Hello,
Is the bandwidth used really a big problem? Bandwidth is pretty cheap these days, and given Wikipedia's total draw, I suspect the occasional dump download isn't much of a problem.
I am not sure about the cost of the bandwidth, but the wikipedia image dumps are no longer available on the wikipedia dump anyway. I am guessing they were removed partly because of the bandwidth cost, or else image licensing issues perhaps.
from: http://en.wikipedia.org/wiki/Wikipedia_database#Images_and_uploaded_files
"Currently Wikipedia does not allow or provide facilities to download all images. As of 17 May 2007 (2007 -05-17)[update], Wikipedia disabled or neglected all viable bulk downloads of images including torrent trackers. Therefore, there is no way to download image dumps other than scraping Wikipedia pages up or using Wikix, which converts a database dump into a series of scripts to fetch the images.

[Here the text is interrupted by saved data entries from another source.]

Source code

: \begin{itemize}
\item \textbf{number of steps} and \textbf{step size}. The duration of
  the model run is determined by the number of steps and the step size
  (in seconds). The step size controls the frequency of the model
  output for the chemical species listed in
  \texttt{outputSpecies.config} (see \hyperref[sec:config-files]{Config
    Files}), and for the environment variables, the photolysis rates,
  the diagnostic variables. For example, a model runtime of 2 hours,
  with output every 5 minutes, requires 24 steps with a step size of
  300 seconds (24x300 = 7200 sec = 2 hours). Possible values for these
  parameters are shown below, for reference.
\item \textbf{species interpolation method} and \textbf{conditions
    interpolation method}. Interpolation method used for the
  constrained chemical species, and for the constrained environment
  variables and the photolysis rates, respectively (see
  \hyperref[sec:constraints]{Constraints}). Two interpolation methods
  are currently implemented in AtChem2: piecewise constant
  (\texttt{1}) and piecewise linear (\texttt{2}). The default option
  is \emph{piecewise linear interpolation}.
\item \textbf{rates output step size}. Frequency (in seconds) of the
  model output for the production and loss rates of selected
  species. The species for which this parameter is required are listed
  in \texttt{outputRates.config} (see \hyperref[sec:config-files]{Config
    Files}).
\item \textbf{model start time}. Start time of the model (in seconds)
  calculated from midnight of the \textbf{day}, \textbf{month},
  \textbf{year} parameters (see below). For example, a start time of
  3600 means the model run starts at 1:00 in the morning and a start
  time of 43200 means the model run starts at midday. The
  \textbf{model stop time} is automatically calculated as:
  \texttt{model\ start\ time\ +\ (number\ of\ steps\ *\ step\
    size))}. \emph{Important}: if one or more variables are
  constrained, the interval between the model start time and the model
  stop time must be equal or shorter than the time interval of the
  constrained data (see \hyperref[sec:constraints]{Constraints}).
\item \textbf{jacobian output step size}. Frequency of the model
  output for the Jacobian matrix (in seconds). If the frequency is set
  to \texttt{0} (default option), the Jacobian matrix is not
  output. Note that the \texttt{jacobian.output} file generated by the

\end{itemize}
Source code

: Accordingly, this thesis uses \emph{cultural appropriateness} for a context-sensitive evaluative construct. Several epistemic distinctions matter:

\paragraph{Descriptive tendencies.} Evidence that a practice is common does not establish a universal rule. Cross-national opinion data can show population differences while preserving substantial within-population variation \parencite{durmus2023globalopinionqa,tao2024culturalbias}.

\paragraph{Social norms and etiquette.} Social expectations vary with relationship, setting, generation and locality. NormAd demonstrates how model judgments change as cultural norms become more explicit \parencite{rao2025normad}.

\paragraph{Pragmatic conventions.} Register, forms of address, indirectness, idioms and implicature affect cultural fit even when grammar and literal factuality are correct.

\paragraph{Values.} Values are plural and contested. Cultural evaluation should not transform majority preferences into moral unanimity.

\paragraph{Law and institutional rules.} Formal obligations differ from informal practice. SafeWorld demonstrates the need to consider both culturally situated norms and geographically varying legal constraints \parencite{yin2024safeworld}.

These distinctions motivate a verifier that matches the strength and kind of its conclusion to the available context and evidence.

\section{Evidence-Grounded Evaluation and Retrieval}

Unlike most article text, images are not necessarily licensed under the GFDL & CC-BY-SA-3.0. They may be under one of many free licenses, in the public domain, believed to be fair use, or even copyright infringements (which should be deleted). In particular, use of fair use images outside the context of Wikipedia or similar works may be illegal. Images under most licenses require a credit, and possibly other attached copyright information. This information is included in image description pages, which are part of the text dumps available from download.wikimedia.org. In conclusion, download these images at your own risk (Legal)"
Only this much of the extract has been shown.